What if you aren’t the Chosen One? The one who’s supposed to fight the zombies, or the soul-eating ghosts, or whatever the heck this new thing is, with the blue lights and the death? What if you’re like Mikey? Who just wants to graduate and go to prom and maybe finally work up the courage to ask Henna out before someone goes and blows up the high school. Again.

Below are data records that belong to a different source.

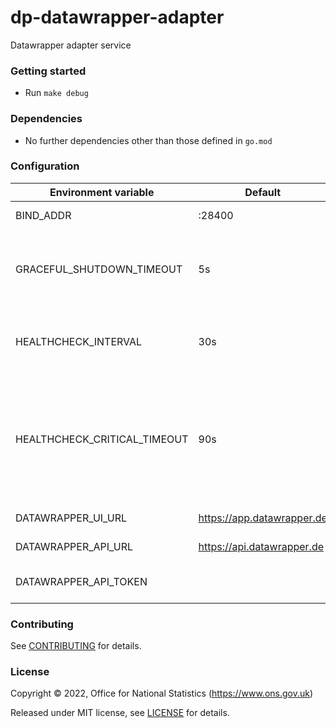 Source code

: # dp-datawrapper-adapter
Datawrapper adapter service

### Getting started

* Run `make debug`

### Dependencies

* No further dependencies other than those defined in `go.mod`

### Configuration

| Environment variable         | Default                    | Description
| ---------------------------- | -------------------------- | -----------
| BIND_ADDR                    | :28400                     | The host and port to bind to
| GRACEFUL_SHUTDOWN_TIMEOUT    | 5s                         | The graceful shutdown timeout in seconds (`time.Duration` format)
| HEALTHCHECK_INTERVAL         | 30s                        | Time between self-healthchecks (`time.Duration` format)
| HEALTHCHECK_CRITICAL_TIMEOUT | 90s                        | Time to wait until an unhealthy dependent propagates its state to make this app unhealthy (`time.Duration` format)
| DATAWRAPPER_UI_URL           | https://app.datawrapper.de | Datawrapper UI URL
| DATAWRAPPER_API_URL          | https://api.datawrapper.de | Datawrapper API URL
| DATAWRAPPER_API_TOKEN        |                            | Datawrapper API Token of the admin user

### Contributing

See [CONTRIBUTING](CONTRIBUTING.md) for details.

### License

Copyright © 2022, Office for National Statistics (https://www.ons.gov.uk)

Released under MIT license, see [LICENSE](LICENSE.md) for details.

Because sometimes there are … there are problems bigger than this week’s end of the world, and sometimes you just have to find the extraordinary in your ordinary life.
Even if your best friend is worshipped by mountain lions.
A new YA novel from novelist Patrick Ness, author of the Carnegie Medal- and Kate Greenaway Medal-winning A Monster Calls and the critically acclaimed Chaos Walking trilogy, The Rest of Us Just Live Here is a bold and irreverent novel that powerfully reminds us that there are many different types of remarkable.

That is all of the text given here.